With the command linktest, we can assess whether our model is correctly specified. This test uses the linear predicted value (called _hat) and the linear predicted value squared (_hatsq) to rebuild the model. We expect _hat to be statistically significant, and _hatsq to be statistically non-significant. If one or both of these expectations are not met, the model is mis-specified.
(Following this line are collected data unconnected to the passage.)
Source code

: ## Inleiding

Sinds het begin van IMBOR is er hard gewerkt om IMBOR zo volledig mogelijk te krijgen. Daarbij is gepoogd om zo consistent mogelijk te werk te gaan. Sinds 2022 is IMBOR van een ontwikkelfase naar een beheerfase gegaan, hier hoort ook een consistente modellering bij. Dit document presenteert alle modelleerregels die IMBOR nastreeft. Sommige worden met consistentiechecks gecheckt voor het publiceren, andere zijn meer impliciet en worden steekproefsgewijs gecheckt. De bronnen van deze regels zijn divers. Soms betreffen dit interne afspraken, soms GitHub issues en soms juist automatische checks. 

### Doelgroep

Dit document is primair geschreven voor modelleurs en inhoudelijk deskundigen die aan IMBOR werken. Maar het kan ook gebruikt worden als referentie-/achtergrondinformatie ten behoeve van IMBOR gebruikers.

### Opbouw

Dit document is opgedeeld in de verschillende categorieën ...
However, do not rely too much on this test – remember that you should also use theory and common sense to guide your decisions. It is very seldom relevant to focus on this test if our ambition is to investigate associations (and not to make the best possible prediction of the outcome).
More information |
Practical example
We perform this test for the full model, so let us go back to the example from the multiple regression analysis. The quietly option is included in the beginning of the command to suppress the output.
quietly logistic earlyret bmi sex ib1.educ if pop_logistic==1 |
And then we run the test:
linktest |

Since the p-value for the variable _hat is above 0.05 and the p-value for _hatsq is below 0.05, it means that our model is completely mis-specified. This was not surprising, given our problems with the multiple regression analysis earlier.
We could try to amend this by transforming any of the included variables (e.g. through categorisation, or log transformation), excluding any of the included variables, or adding more variables to the model (other x-variables or e.g. interactions between the included variables).
Of course, this should be explored before we continue to assess model fit – but for the sake of simplicity, we will ignore this problem in the following sections.